▸ EXTRACTED ENTRIES
........

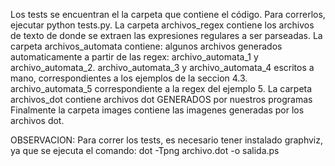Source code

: Los tests se encuentran el la carpeta que contiene el código.
Para correrlos, ejecutar python tests.py.
La carpeta archivos_regex contiene los archivos de texto de donde se extraen las expresiones regulares a ser parseadas.
La carpeta archivos_automata contiene: algunos archivos generados automaticamente a partir de las regex: archivo_automata_1 y archivo_automata_2. 
archivo_automata_3 y archivo_automata_4 escritos a mano, correspondientes a los ejemplos de la seccion 4.3.
archivo_automata_5 correspondiente a la regex del ejemplo 5.
La carpeta archivos_dot contiene archivos dot GENERADOS por nuestros programas
Finalmente la carpeta images contiene las imagenes generadas por los archivos dot.

OBSERVACION: Para correr los tests, es necesario tener instalado graphviz, ya que se ejecuta el comando: dot -Tpng archivo.dot -o salida.ps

........

▸ YOUR ASSIGNMENT
Go through the listing above and return each line that includes the word "tests".

▸ WRITTEN ANSWER
: Los tests se encuentran el la carpeta que contiene el código.
Para correrlos, ejecutar python tests.py.
OBSERVACION: Para correr los tests, es necesario tener instalado graphviz, ya que se ejecuta el comando: dot -Tpng archivo.dot -o salida.ps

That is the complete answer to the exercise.